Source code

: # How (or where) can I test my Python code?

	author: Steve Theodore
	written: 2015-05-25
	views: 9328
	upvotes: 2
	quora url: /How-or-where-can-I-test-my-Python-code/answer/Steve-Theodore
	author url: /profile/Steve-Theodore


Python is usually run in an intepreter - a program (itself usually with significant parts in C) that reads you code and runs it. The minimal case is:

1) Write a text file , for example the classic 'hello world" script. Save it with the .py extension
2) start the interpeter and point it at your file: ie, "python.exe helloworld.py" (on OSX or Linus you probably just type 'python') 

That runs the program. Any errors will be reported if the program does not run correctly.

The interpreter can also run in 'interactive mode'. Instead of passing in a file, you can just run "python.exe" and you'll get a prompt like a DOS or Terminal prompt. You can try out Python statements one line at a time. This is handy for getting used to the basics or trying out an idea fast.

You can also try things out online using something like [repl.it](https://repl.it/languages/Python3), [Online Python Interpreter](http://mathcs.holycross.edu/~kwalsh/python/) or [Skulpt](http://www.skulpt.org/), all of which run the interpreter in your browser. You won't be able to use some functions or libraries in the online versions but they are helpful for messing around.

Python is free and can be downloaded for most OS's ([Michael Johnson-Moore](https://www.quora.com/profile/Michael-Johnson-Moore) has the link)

· · ·

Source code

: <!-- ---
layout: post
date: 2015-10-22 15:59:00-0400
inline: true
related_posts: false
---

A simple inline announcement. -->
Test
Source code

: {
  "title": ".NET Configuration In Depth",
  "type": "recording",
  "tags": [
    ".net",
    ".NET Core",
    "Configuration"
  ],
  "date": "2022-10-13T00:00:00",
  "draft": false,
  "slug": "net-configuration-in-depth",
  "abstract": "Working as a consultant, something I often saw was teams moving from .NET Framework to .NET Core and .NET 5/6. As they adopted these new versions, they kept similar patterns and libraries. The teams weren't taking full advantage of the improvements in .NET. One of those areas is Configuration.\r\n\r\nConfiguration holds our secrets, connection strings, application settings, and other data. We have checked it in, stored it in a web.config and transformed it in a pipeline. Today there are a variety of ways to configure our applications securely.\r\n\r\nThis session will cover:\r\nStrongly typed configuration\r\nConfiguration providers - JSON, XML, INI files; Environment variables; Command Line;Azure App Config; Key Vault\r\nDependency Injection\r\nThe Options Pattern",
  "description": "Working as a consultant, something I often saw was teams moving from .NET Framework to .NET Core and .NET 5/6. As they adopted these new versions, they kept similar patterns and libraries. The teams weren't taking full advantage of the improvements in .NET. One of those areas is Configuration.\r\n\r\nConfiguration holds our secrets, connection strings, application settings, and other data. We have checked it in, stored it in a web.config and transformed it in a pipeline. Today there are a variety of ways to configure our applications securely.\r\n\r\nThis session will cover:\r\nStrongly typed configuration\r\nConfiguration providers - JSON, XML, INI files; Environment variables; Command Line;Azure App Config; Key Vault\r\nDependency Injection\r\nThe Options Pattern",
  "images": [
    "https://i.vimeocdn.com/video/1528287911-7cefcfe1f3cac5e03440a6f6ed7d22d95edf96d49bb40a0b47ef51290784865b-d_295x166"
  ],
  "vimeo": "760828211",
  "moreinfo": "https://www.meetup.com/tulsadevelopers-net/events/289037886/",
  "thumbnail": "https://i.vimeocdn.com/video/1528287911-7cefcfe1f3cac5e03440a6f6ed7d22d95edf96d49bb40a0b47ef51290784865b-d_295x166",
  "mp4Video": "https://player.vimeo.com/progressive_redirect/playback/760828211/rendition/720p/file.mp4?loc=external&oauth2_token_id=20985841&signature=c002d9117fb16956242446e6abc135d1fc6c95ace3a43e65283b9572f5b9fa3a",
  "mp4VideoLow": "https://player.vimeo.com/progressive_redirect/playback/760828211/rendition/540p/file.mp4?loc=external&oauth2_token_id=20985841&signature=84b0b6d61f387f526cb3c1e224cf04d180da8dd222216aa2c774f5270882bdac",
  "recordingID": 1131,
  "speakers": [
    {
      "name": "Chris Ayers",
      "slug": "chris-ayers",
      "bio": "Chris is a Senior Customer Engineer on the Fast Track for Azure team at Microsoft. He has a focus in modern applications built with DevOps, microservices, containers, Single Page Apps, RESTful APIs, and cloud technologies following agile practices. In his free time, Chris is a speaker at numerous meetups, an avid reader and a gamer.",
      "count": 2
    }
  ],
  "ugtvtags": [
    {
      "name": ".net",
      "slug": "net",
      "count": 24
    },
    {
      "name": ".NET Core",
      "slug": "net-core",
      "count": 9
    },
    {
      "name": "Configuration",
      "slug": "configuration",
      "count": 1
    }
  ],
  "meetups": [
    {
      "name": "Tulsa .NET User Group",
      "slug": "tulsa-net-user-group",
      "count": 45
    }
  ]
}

· · ·

▶ [What is expected]:
Within the listing above, the range opens at the line with "views: 9328" and closes at the line with "The interpreter can". Reproduce exactly the lines of that range, including both ends.

▶ [Final answer]:
	views: 9328
	upvotes: 2
	quora url: /How-or-where-can-I-test-my-Python-code/answer/Steve-Theodore
	author url: /profile/Steve-Theodore


Python is usually run in an intepreter - a program (itself usually with significant parts in C) that reads you code and runs it. The minimal case is:

1) Write a text file , for example the classic 'hello world" script. Save it with the .py extension
2) start the interpeter and point it at your file: ie, "python.exe helloworld.py" (on OSX or Linus you probably just type 'python') 

That runs the program. Any errors will be reported if the program does not run correctly.

The interpreter can also run in 'interactive mode'. Instead of passing in a file, you can just run "python.exe" and you'll get a prompt like a DOS or Terminal prompt. You can try out Python statements one line at a time. This is handy for getting used to the basics or trying out an idea fast.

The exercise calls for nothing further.